Records shown below:

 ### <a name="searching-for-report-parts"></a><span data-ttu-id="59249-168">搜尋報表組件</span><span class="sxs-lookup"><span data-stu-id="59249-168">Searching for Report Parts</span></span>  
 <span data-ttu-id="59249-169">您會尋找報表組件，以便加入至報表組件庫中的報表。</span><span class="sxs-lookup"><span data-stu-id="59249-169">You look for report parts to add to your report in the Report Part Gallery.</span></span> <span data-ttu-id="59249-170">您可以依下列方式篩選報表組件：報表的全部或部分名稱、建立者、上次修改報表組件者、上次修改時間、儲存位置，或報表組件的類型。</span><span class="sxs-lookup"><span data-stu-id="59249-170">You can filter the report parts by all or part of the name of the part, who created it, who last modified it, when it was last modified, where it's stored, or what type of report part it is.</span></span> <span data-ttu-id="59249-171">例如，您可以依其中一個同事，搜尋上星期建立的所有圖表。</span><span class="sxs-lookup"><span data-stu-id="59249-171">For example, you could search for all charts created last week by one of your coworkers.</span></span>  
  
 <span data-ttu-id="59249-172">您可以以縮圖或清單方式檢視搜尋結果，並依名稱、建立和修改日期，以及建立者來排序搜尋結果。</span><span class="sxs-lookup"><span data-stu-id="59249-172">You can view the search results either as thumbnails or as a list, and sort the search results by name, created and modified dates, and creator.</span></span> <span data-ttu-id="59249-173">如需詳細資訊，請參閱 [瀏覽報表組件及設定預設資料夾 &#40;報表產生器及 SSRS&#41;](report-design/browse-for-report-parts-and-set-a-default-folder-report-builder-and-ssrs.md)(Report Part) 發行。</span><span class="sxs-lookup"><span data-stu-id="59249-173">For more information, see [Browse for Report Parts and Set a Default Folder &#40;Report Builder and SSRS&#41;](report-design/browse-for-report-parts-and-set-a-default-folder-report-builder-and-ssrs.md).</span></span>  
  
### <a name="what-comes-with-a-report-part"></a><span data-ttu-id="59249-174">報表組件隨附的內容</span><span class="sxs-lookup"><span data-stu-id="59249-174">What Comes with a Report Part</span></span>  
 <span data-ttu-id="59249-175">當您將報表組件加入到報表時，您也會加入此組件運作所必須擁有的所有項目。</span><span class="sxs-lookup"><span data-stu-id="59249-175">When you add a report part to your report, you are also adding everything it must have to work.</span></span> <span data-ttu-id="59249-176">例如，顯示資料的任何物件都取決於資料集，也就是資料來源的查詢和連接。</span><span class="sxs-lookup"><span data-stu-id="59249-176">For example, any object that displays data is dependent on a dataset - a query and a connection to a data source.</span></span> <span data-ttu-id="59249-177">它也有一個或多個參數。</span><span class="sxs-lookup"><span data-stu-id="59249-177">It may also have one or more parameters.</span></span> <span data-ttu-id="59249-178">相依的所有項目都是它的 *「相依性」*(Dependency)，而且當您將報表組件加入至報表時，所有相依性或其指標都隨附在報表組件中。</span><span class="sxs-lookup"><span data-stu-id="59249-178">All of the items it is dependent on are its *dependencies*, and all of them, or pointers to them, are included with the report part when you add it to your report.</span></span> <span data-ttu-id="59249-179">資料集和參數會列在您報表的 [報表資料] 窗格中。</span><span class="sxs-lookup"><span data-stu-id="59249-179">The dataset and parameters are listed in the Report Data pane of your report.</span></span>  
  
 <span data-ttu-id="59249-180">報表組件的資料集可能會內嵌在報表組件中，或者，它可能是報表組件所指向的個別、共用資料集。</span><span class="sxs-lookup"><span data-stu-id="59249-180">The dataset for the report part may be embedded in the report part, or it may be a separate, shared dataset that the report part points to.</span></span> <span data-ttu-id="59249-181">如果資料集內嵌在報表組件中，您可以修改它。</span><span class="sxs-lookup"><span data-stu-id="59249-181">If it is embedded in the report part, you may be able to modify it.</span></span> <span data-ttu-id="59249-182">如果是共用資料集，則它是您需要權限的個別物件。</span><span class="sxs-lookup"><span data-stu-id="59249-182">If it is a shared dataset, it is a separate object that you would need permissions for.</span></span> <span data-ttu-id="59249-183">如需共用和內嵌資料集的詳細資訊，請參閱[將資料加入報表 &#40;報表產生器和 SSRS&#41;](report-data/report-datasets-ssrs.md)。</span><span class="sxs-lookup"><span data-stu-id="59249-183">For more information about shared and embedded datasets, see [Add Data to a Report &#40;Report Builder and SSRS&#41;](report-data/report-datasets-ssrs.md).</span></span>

End of Records shown.

Return every record above exactly, line by line.

 ### <a name="searching-for-report-parts"></a><span data-ttu-id="59249-168">搜尋報表組件</span><span class="sxs-lookup"><span data-stu-id="59249-168">Searching for Report Parts</span></span>  
 <span data-ttu-id="59249-169">您會尋找報表組件，以便加入至報表組件庫中的報表。</span><span class="sxs-lookup"><span data-stu-id="59249-169">You look for report parts to add to your report in the Report Part Gallery.</span></span> <span data-ttu-id="59249-170">您可以依下列方式篩選報表組件：報表的全部或部分名稱、建立者、上次修改報表組件者、上次修改時間、儲存位置，或報表組件的類型。</span><span class="sxs-lookup"><span data-stu-id="59249-170">You can filter the report parts by all or part of the name of the part, who created it, who last modified it, when it was last modified, where it's stored, or what type of report part it is.</span></span> <span data-ttu-id="59249-171">例如，您可以依其中一個同事，搜尋上星期建立的所有圖表。</span><span class="sxs-lookup"><span data-stu-id="59249-171">For example, you could search for all charts created last week by one of your coworkers.</span></span>  
  
 <span data-ttu-id="59249-172">您可以以縮圖或清單方式檢視搜尋結果，並依名稱、建立和修改日期，以及建立者來排序搜尋結果。</span><span class="sxs-lookup"><span data-stu-id="59249-172">You can view the search results either as thumbnails or as a list, and sort the search results by name, created and modified dates, and creator.</span></span> <span data-ttu-id="59249-173">如需詳細資訊，請參閱 [瀏覽報表組件及設定預設資料夾 &#40;報表產生器及 SSRS&#41;](report-design/browse-for-report-parts-and-set-a-default-folder-report-builder-and-ssrs.md)(Report Part) 發行。</span><span class="sxs-lookup"><span data-stu-id="59249-173">For more information, see [Browse for Report Parts and Set a Default Folder &#40;Report Builder and SSRS&#41;](report-design/browse-for-report-parts-and-set-a-default-folder-report-builder-and-ssrs.md).</span></span>  
  
### <a name="what-comes-with-a-report-part"></a><span data-ttu-id="59249-174">報表組件隨附的內容</span><span class="sxs-lookup"><span data-stu-id="59249-174">What Comes with a Report Part</span></span>  
 <span data-ttu-id="59249-175">當您將報表組件加入到報表時，您也會加入此組件運作所必須擁有的所有項目。</span><span class="sxs-lookup"><span data-stu-id="59249-175">When you add a report part to your report, you are also adding everything it must have to work.</span></span> <span data-ttu-id="59249-176">例如，顯示資料的任何物件都取決於資料集，也就是資料來源的查詢和連接。</span><span class="sxs-lookup"><span data-stu-id="59249-176">For example, any object that displays data is dependent on a dataset - a query and a connection to a data source.</span></span> <span data-ttu-id="59249-177">它也有一個或多個參數。</span><span class="sxs-lookup"><span data-stu-id="59249-177">It may also have one or more parameters.</span></span> <span data-ttu-id="59249-178">相依的所有項目都是它的 *「相依性」*(Dependency)，而且當您將報表組件加入至報表時，所有相依性或其指標都隨附在報表組件中。</span><span class="sxs-lookup"><span data-stu-id="59249-178">All of the items it is dependent on are its *dependencies*, and all of them, or pointers to them, are included with the report part when you add it to your report.</span></span> <span data-ttu-id="59249-179">資料集和參數會列在您報表的 [報表資料] 窗格中。</span><span class="sxs-lookup"><span data-stu-id="59249-179">The dataset and parameters are listed in the Report Data pane of your report.</span></span>  
  
 <span data-ttu-id="59249-180">報表組件的資料集可能會內嵌在報表組件中，或者，它可能是報表組件所指向的個別、共用資料集。</span><span class="sxs-lookup"><span data-stu-id="59249-180">The dataset for the report part may be embedded in the report part, or it may be a separate, shared dataset that the report part points to.</span></span> <span data-ttu-id="59249-181">如果資料集內嵌在報表組件中，您可以修改它。</span><span class="sxs-lookup"><span data-stu-id="59249-181">If it is embedded in the report part, you may be able to modify it.</span></span> <span data-ttu-id="59249-182">如果是共用資料集，則它是您需要權限的個別物件。</span><span class="sxs-lookup"><span data-stu-id="59249-182">If it is a shared dataset, it is a separate object that you would need permissions for.</span></span> <span data-ttu-id="59249-183">如需共用和內嵌資料集的詳細資訊，請參閱[將資料加入報表 &#40;報表產生器和 SSRS&#41;](report-data/report-datasets-ssrs.md)。</span><span class="sxs-lookup"><span data-stu-id="59249-183">For more information about shared and embedded datasets, see [Add Data to a Report &#40;Report Builder and SSRS&#41;](report-data/report-datasets-ssrs.md).</span></span>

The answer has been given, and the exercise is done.